Objective: Automated systems designed to detect depression typically face the "interpretability gap." This is where systems demonstrate strong performance, but there is no clinical interpretability. This study aims to develop a hybrid framework that is performance-optimized, and provides explainability for clinical decisions, while maintaining high diagnostic accuracy
Methods: We propose nested architecture containing a pre-trained RoBERTa encoder coupled with a Bidirectional LSTM (Bi-LSTM) network. This architecture captures both global semantic framing and local temporal contextual patterns. Performance was optimized via a hyper-parameter tuning Bayesian search. We used the distress analysis interview corpus wizard of oz (DAIC-WOZ) benchmark dataset, and employed the synthetic minority over-sampling technique (SMOTE) for class balance. Then, SHapley Additive exPlanations (SHAP) were used to create layered interpretability model that would explain its predictions based on logic of psychology.

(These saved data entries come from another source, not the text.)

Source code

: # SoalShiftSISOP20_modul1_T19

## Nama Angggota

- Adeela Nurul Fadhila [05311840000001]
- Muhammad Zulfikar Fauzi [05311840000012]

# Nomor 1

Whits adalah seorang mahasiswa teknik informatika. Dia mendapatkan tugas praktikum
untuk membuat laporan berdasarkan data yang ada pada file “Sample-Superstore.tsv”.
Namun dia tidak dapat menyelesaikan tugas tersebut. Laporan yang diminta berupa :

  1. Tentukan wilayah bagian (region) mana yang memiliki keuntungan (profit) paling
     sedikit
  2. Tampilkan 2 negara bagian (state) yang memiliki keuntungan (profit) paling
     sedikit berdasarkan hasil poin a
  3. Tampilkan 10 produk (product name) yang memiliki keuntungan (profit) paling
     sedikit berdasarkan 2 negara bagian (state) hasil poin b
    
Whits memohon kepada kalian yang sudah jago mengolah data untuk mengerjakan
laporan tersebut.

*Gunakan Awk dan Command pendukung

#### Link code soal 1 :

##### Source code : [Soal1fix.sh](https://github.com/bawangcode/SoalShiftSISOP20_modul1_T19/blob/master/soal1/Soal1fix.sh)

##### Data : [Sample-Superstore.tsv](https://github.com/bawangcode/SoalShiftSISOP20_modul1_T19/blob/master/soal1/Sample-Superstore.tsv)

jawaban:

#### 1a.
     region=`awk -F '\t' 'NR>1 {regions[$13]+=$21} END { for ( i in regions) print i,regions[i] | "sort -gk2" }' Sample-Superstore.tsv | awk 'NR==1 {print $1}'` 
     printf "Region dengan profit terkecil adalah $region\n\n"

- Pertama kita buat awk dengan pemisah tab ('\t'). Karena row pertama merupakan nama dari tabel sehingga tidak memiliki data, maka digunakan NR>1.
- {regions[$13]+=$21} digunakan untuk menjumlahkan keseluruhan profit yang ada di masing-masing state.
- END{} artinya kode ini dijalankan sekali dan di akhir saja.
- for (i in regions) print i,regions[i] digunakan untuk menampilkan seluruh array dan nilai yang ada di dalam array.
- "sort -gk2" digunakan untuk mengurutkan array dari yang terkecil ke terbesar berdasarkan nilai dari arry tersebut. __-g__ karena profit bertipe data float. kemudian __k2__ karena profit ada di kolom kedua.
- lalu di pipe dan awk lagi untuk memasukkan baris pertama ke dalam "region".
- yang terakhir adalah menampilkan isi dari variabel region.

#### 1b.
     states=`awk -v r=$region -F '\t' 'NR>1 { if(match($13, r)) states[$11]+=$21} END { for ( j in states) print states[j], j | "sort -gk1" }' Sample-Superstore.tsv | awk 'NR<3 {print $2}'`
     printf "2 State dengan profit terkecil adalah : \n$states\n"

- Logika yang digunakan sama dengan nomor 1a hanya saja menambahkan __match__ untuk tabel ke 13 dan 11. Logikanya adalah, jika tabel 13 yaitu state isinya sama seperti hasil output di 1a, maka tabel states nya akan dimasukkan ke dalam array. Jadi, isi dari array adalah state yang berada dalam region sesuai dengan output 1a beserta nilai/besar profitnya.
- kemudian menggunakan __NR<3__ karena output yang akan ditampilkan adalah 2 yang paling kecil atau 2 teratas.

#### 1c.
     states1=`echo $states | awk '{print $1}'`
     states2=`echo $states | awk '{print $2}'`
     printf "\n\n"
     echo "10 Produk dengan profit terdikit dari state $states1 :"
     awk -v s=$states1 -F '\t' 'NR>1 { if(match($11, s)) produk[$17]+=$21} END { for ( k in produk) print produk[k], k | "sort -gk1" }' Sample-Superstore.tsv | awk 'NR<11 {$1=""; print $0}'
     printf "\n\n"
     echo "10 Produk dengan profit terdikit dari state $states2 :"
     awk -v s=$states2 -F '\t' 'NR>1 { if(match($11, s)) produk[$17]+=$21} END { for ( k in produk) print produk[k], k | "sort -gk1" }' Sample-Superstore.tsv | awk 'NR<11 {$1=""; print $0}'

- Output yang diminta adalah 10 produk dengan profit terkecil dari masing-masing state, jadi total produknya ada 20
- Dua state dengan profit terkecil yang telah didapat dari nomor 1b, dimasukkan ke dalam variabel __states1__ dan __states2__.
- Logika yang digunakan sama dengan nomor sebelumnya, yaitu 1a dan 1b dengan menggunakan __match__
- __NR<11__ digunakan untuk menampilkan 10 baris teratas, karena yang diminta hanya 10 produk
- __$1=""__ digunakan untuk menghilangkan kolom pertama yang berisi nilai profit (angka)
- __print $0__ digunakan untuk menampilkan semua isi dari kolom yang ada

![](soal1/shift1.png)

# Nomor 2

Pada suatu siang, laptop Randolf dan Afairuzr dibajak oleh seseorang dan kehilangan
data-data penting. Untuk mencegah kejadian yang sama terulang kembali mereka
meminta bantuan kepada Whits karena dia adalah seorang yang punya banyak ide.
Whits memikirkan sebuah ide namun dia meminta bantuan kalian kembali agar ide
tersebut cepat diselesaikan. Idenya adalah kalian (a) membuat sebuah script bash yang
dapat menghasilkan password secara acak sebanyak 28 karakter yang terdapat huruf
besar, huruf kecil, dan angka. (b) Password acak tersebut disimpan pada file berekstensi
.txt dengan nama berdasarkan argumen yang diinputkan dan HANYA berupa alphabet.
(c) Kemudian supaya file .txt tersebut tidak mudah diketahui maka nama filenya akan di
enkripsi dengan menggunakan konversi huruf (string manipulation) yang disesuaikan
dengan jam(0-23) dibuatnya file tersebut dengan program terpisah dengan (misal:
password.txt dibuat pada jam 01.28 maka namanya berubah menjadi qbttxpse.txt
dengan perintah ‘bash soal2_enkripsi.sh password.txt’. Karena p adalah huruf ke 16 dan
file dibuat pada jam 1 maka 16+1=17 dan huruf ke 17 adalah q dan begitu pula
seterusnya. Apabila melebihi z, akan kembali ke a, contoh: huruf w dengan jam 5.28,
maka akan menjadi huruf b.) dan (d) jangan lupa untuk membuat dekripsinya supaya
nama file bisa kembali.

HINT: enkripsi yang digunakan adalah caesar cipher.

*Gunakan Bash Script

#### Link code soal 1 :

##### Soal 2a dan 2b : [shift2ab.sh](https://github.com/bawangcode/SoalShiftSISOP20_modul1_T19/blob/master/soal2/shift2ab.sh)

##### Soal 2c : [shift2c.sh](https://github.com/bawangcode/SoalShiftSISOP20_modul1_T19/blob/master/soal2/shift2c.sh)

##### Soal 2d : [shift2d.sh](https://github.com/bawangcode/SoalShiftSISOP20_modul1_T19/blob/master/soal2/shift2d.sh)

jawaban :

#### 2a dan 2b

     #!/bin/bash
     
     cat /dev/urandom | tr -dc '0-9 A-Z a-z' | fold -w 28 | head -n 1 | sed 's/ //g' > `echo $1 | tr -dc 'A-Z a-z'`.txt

Results: The hybrid model provided a depression detection mechanism on the DAIC-WOZ dataset with an F1 score of 0.94, and an overall accuracy of 93.6%, outperforming baseline models by 12%. Both model development and sensitivity were dependent on the layered deep transfer learning and hybrid Bi-LSTM, which were validated by ablation studies.
Conclusion: This framework is a clear example of a successful attempt at narrowing the gap between high-performance deep learning and clinical interpretability. By allowing detection of clinically pathed depression via substantiated linguistic anchors, this approach is a clinically trustworthy artificial intelligence tool for digital mental health in its proactive/safe approach.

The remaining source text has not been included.